51 Sen: parte dell’abito che copre il petto. Cfr: «Mo a’ no he fatto per no ghe le dare, ché a’ le he portè chialò in sen ingroppè int’un fazzoletto» (Piov. G IV 19); «Con a’ me vête su la via al scuro con i dinari in sen, mo dige: “Gi è miegio que putte, quisti!”» (Vacc.
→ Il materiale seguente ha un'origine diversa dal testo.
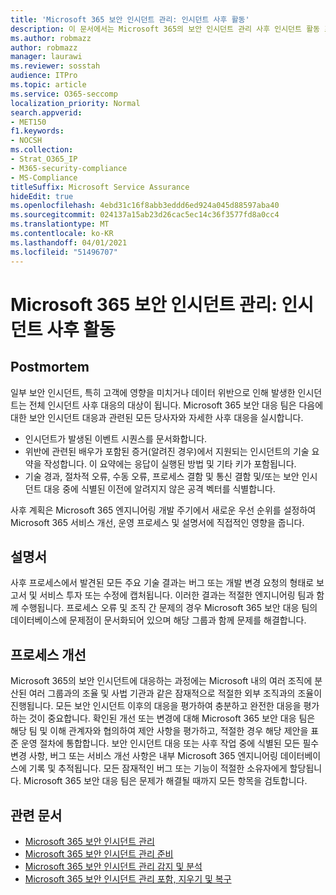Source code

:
 ```yaml
---
title: 'Microsoft 365 보안 인시던트 관리: 인시던트 사후 활동'
description: 이 문서에서는 Microsoft 365의 보안 인시던트 관리 사후 인시던트 활동 프로세스에 대한 개요를 제공합니다.
ms.author: robmazz
author: robmazz
manager: laurawi
ms.reviewer: sosstah
audience: ITPro
ms.topic: article
ms.service: O365-seccomp
localization_priority: Normal
search.appverid:
- MET150
f1.keywords:
- NOCSH
ms.collection:
- Strat_O365_IP
- M365-security-compliance
- MS-Compliance
titleSuffix: Microsoft Service Assurance
hideEdit: true
ms.openlocfilehash: 4ebd31c16f8abb3eddd6ed924a045d88597aba40
ms.sourcegitcommit: 024137a15ab23d26cac5ec14c36f3577fd8a0cc4
ms.translationtype: MT
ms.contentlocale: ko-KR
ms.lasthandoff: 04/01/2021
ms.locfileid: "51496707"
---
```

# <a name="microsoft-365-security-incident-management-post-incident-activity"></a>Microsoft 365 보안 인시던트 관리: 인시던트 사후 활동

## <a name="postmortem"></a>Postmortem

일부 보안 인시던트, 특히 고객에 영향을 미치거나 데이터 위반으로 인해 발생한 인시던트는 전체 인시던트 사후 대응의 대상이 됩니다. Microsoft 365 보안 대응 팀은 다음에 대한 보안 인시던트 대응과 관련된 모든 당사자와 자세한 사후 대응을 실시합니다.

- 인시던트가 발생된 이벤트 시퀀스를 문서화합니다.
- 위반에 관련된 배우가 포함된 증거(알려진 경우)에서 지원되는 인시던트의 기술 요약을 작성합니다. 이 요약에는 응답이 실행된 방법 및 기타 키가 포함됩니다.
- 기술 경과, 절차적 오류, 수동 오류, 프로세스 결함 및 통신 결함 및/또는 보안 인시던트 대응 중에 식별된 이전에 알려지지 않은 공격 벡터를 식별합니다.

사후 계획은 Microsoft 365 엔지니어링 개발 주기에서 새로운 우선 순위를 설정하여 Microsoft 365 서비스 개선, 운영 프로세스 및 설명서에 직접적인 영향을 줍니다.

## <a name="documentation"></a>설명서

사후 프로세스에서 발견된 모든 주요 기술 결과는 버그 또는 개발 변경 요청의 형태로 보고서 및 서비스 투자 또는 수정에 캡처됩니다. 이러한 결과는 적절한 엔지니어링 팀과 함께 수행됩니다. 프로세스 오류 및 조직 간 문제의 경우 Microsoft 365 보안 대응 팀의 데이터베이스에 문제점이 문서화되어 있으며 해당 그룹과 함께 문제를 해결합니다.

## <a name="process-improvement"></a>프로세스 개선

Microsoft 365의 보안 인시던트에 대응하는 과정에는 Microsoft 내의 여러 조직에 분산된 여러 그룹과의 조율 및 사법 기관과 같은 잠재적으로 적절한 외부 조직과의 조율이 진행됩니다. 모든 보안 인시던트 이후의 대응을 평가하여 충분하고 완전한 대응을 평가하는 것이 중요합니다. 확인된 개선 또는 변경에 대해 Microsoft 365 보안 대응 팀은 해당 팀 및 이해 관계자와 협의하여 제안 사항을 평가하고, 적절한 경우 해당 제안을 표준 운영 절차에 통합합니다. 보안 인시던트 대응 또는 사후 작업 중에 식별된 모든 필수 변경 사항, 버그 또는 서비스 개선 사항은 내부 Microsoft 365 엔지니어링 데이터베이스에 기록 및 추적됩니다. 모든 잠재적인 버그 또는 기능이 적절한 소유자에게 할당됩니다. Microsoft 365 보안 대응 팀은 문제가 해결될 때까지 모든 항목을 검토합니다.

## <a name="related-articles"></a>관련 문서

- [Microsoft 365 보안 인시던트 관리](assurance-security-incident-management.md)
- [Microsoft 365 보안 인시던트 관리 준비](assurance-sim-preparation.md)
- [Microsoft 365 보안 인시던트 관리 감지 및 분석](assurance-sim-detection-analysis.md)
- [Microsoft 365 보안 인시던트 관리 포함, 지우기 및 복구](assurance-sim-containment-eradication-recovery.md)

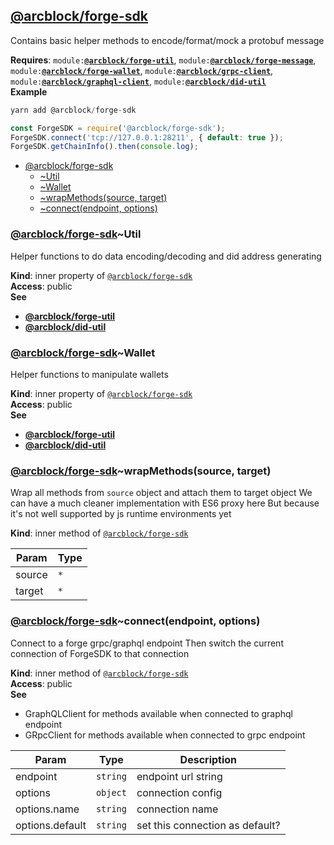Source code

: <a name="module_@arcblock/forge-sdk"></a>


## [**@arcblock/forge-sdk**](https://github.com/arcblock/forge-sdk)

Contains basic helper methods to encode/format/mock a protobuf message

**Requires**: <code>module:[**@arcblock/forge-util**](https://github.com/arcblock/forge-util)</code>, <code>module:[**@arcblock/forge-message**](https://github.com/arcblock/forge-message)</code>, <code>module:[**@arcblock/forge-wallet**](https://github.com/arcblock/forge-wallet)</code>, <code>module:[**@arcblock/grpc-client**](https://github.com/arcblock/grpc-client)</code>, <code>module:[**@arcblock/graphql-client**](https://github.com/arcblock/graphql-client)</code>, <code>module:[**@arcblock/did-util**](https://github.com/arcblock/did-util)</code>  
**Example**  

```js
yarn add @arcblock/forge-sdk

const ForgeSDK = require('@arcblock/forge-sdk');
ForgeSDK.connect('tcp://127.0.0.1:28211', { default: true });
ForgeSDK.getChainInfo().then(console.log);
```

* [@arcblock/forge-sdk](#module_@arcblock/forge-sdk)
  * [~Util](#module_@arcblock/forge-sdk..Util)
  * [~Wallet](#module_@arcblock/forge-sdk..Wallet)
  * [~wrapMethods(source, target)](#module_@arcblock/forge-sdk..wrapMethods)
  * [~connect(endpoint, options)](#module_@arcblock/forge-sdk..connect)

<a name="module_@arcblock/forge-sdk..Util"></a>

### [**@arcblock/forge-sdk**](https://github.com/arcblock/forge-sdk)~Util

Helper functions to do data encoding/decoding and did address generating

**Kind**: inner property of [<code>@arcblock/forge-sdk</code>](#module_@arcblock/forge-sdk)  
**Access**: public  
**See**

* [**@arcblock/forge-util**](https://github.com/arcblock/forge-util)
* [**@arcblock/did-util**](https://github.com/arcblock/did-util)

<a name="module_@arcblock/forge-sdk..Wallet"></a>

### [**@arcblock/forge-sdk**](https://github.com/arcblock/forge-sdk)~Wallet

Helper functions to manipulate wallets

**Kind**: inner property of [<code>@arcblock/forge-sdk</code>](#module_@arcblock/forge-sdk)  
**Access**: public  
**See**

* [**@arcblock/forge-util**](https://github.com/arcblock/forge-util)
* [**@arcblock/did-util**](https://github.com/arcblock/did-util)

<a name="module_@arcblock/forge-sdk..wrapMethods"></a>

### [**@arcblock/forge-sdk**](https://github.com/arcblock/forge-sdk)~wrapMethods(source, target)

Wrap all methods from `source` object and attach them to target object
We can have a much cleaner implementation with ES6 proxy here
But because it's not well supported by js runtime environments yet

**Kind**: inner method of [<code>@arcblock/forge-sdk</code>](#module_@arcblock/forge-sdk)  

| Param  | Type            |
| ------ | --------------- |
| source | <code>\*</code> |
| target | <code>\*</code> |

<a name="module_@arcblock/forge-sdk..connect"></a>

### [**@arcblock/forge-sdk**](https://github.com/arcblock/forge-sdk)~connect(endpoint, options)

Connect to a forge grpc/graphql endpoint
Then switch the current connection of ForgeSDK to that connection

**Kind**: inner method of [<code>@arcblock/forge-sdk</code>](#module_@arcblock/forge-sdk)  
**Access**: public  
**See**

* GraphQLClient for methods available when connected to graphql endpoint
* GRpcClient for methods available when connected to grpc endpoint

| Param           | Type                | Description                     |
| --------------- | ------------------- | ------------------------------- |
| endpoint        | <code>string</code> | endpoint url string             |
| options         | <code>object</code> | connection config               |
| options.name    | <code>string</code> | connection name                 |
| options.default | <code>string</code> | set this connection as default? |
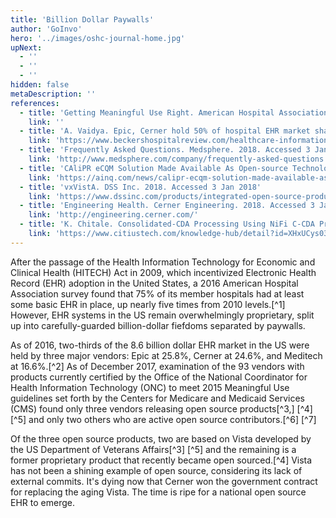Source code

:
 ```yaml
---
title: 'Billion Dollar Paywalls'
author: 'GoInvo'
hero: '../images/oshc-journal-home.jpg'
upNext:
  - ''
  - ''
  - ''
hidden: false
metaDescription: ''
references:
  - title: 'Getting Meaningful Use Right. American Hospital Association, 2016'
    link: ''
  - title: 'A. Vaidya. Epic, Cerner hold 50% of hospital EHR market share: 8 things to know. Becker’s Hospital Review, 2017. Accessed 3 Jan 2018'
    link: 'https://www.beckershospitalreview.com/healthcare-information-technology/epic-cerner-hold-50-of-hospital-ehr-market-share-8-things-to-know.html'
  - title: 'Frequently Asked Questions. Medsphere. 2018. Accessed 3 Jan 2018'
    link: 'http://www.medsphere.com/company/frequently-asked-questions'
  - title: 'CAliPR eCQM Solution Made Available As Open-source Technology. Audacious Inquiry. 2016. Accessed 3 Jan 2018'
    link: 'https://ainq.com/news/calipr-ecqm-solution-made-available-as-open-source-technology/'
  - title: 'vxVistA. DSS Inc. 2018. Accessed 3 Jan 2018'
    link: 'https://www.dssinc.com/products/integrated-open-source-products/vxvista/'
  - title: 'Engineering Health. Cerner Engineering. 2018. Accessed 3 Jan 2018'
    link: 'http://engineering.cerner.com/'
  - title: 'K. Chitale. Consolidated-CDA Processing Using NiFi C-CDA Processor Contributed by CitiusTech. CitiusTech Knowledge Hub. 2017. Accessed: 3 Jan 2018'
    link: 'https://www.citiustech.com/knowledge-hub/detail?id=XHxUCys03ro='
---
```


After the passage of the Health Information Technology for Economic and Clinical Health (HITECH) Act in 2009, which incentivized Electronic Health Record (EHR) adoption in the United States, a 2016 American Hospital Association survey found that 75% of its member hospitals had at least some basic EHR in place, up nearly five times from 2010 levels.[^1] However, EHR systems in the US remain overwhelmingly proprietary, split up into carefully-guarded billion-dollar fiefdoms separated by paywalls.

As of 2016, two-thirds of the 8.6 billion dollar EHR market in the US were held by three major vendors: Epic at 25.8%, Cerner at 24.6%, and Meditech at 16.6%.[^2] As of December 2017, examination of the 93 vendors with products currently certified by the Office of the National Coordinator for Health Information Technology (ONC) to meet 2015 Meaningful Use guidelines set forth by the Centers for Medicare and Medicaid Services (CMS) found only three vendors releasing open source products[^3,] [^4] [^5] and only two others who are active open source contributors.[^6] [^7]

Of the three open source products, two are based on Vista developed by the US Department of Veterans Affairs[^3] [^5] and the remaining is a former proprietary product that recently became open sourced.[^4] Vista has not been a shining example of open source, considering its lack of external commits. It's dying now that Cerner won the government contract for replacing the aging Vista. The time is ripe for a national open source EHR to emerge.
III 156); «D’oraro na ramella / e na de palpa se cavé de sen / digando: “Dal seren / ciel de l’Impierio, on ghe xe sì bel stare, / a’ te son vegnù chì per arpasare”» (Rime II [BEG.] 38.8).
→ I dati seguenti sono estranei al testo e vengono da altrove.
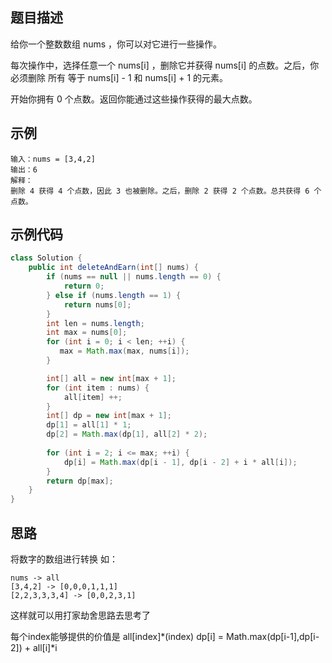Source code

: ## 题目描述
给你一个整数数组 nums ，你可以对它进行一些操作。

每次操作中，选择任意一个 nums[i] ，删除它并获得 nums[i] 的点数。之后，你必须删除 所有 等于 nums[i] - 1 和 nums[i] + 1 的元素。

开始你拥有 0 个点数。返回你能通过这些操作获得的最大点数。

## 示例
``` text
输入：nums = [3,4,2]
输出：6
解释：
删除 4 获得 4 个点数，因此 3 也被删除。之后，删除 2 获得 2 个点数。总共获得 6 个点数。
```

## 示例代码
``` java
class Solution {
    public int deleteAndEarn(int[] nums) {
        if (nums == null || nums.length == 0) {
            return 0;
        } else if (nums.length == 1) {
            return nums[0];
        }
        int len = nums.length;
        int max = nums[0];
        for (int i = 0; i < len; ++i) {
           max = Math.max(max, nums[i]);
        }

        int[] all = new int[max + 1];
        for (int item : nums) {
            all[item] ++;
        }
        int[] dp = new int[max + 1];
        dp[1] = all[1] * 1;
        dp[2] = Math.max(dp[1], all[2] * 2);
        
        for (int i = 2; i <= max; ++i) {
            dp[i] = Math.max(dp[i - 1], dp[i - 2] + i * all[i]);
        }
        return dp[max];
    }
}
```

## 思路

将数字的数组进行转换 如：
``` text
nums -> all
[3,4,2] -> [0,0,0,1,1,1]
[2,2,3,3,3,4] -> [0,0,2,3,1]
```
这样就可以用打家劫舍思路去思考了

每个index能够提供的价值是 all[index]*(index)
dp[i] = Math.max(dp[i-1],dp[i-2]) + all[i]*i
55 Contugnamen: ‘continuamente’, ‘sempre’. Frequentissimo in Magagnò: «'l lo vorave vêr
contugnamen / a galder del so vin e del so pan» (Rime II 1.3 [MAG.]);«te g'he contugnamen / vuogio el vezatto e la casa dal pan / e con cento berunci el to gaban» (Rime II 1.57 [MAG.]);«el poveretto cria
contugnamen, / perqué 'l è uso star sotto al to sen» (Rime II 4.64 [MAG.]);«el v'impirave gi uocchi del terren / che 'l agiaventa co i piè contugnamen» (Rime II 39.80 [MAG.]);«un mal nascente, / un cancaro, una lévera, un caruolo / che ne ten roseghè contugnamente» (Rime II 3.45 [MAG.]); «'l no besogna solamen pensare / de volergi impiantare / ma de bruscargi e far contugnamente / che i sea zapè» (Rime II 4.211 [MAG.]);«gi uocchi on zola Amor contugnamen» (Rime III 5.34 [MAG.]);«Così l'Amore per quel spiandore / se vé a zolare per sgraffignare / contugnamen el cuor del sen / a qualche scatturò co a' son stò mi» (Rime III 5.41 [MAG.]); «quel vin, che solamen / sotto a ste belle grotte se manten / dolce
contugnamen» (Rime III 105.45 [MAG.]).